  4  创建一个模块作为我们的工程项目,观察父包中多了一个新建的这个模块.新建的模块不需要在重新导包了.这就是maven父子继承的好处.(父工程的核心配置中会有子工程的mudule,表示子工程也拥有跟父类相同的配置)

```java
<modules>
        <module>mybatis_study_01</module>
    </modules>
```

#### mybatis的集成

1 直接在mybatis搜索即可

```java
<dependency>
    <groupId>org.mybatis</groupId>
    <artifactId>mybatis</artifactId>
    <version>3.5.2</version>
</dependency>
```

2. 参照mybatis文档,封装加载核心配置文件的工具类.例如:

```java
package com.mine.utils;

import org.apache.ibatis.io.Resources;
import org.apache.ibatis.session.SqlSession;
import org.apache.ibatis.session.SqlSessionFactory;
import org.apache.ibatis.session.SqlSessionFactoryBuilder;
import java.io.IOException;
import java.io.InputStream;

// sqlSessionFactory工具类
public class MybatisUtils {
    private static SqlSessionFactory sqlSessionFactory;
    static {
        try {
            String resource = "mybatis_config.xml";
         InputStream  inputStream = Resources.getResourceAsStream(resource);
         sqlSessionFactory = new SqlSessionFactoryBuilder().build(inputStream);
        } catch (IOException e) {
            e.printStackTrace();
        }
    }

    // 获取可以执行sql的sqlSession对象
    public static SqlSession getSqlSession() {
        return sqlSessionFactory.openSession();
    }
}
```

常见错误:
.....
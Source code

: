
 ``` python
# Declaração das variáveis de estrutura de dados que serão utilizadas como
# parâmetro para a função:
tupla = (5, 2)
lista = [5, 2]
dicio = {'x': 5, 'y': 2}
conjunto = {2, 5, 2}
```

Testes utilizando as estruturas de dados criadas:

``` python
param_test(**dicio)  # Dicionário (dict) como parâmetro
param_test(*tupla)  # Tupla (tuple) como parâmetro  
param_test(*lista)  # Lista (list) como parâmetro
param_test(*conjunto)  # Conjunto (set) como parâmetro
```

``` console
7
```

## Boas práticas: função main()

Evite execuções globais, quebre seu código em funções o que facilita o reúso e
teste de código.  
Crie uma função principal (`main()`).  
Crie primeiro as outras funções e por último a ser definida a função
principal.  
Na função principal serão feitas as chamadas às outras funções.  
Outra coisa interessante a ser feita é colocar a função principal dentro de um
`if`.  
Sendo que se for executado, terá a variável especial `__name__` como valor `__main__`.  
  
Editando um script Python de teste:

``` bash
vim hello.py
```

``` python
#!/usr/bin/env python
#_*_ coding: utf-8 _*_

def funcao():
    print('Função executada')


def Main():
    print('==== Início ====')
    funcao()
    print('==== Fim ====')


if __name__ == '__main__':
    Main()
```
.....
#### [Activity]
Find the lines in the entries above where "ibatis" occurs, and copy each of them.

#### [Answer for the task]
import org.apache.ibatis.io.Resources;
import org.apache.ibatis.session.SqlSession;
import org.apache.ibatis.session.SqlSessionFactory;
import org.apache.ibatis.session.SqlSessionFactoryBuilder;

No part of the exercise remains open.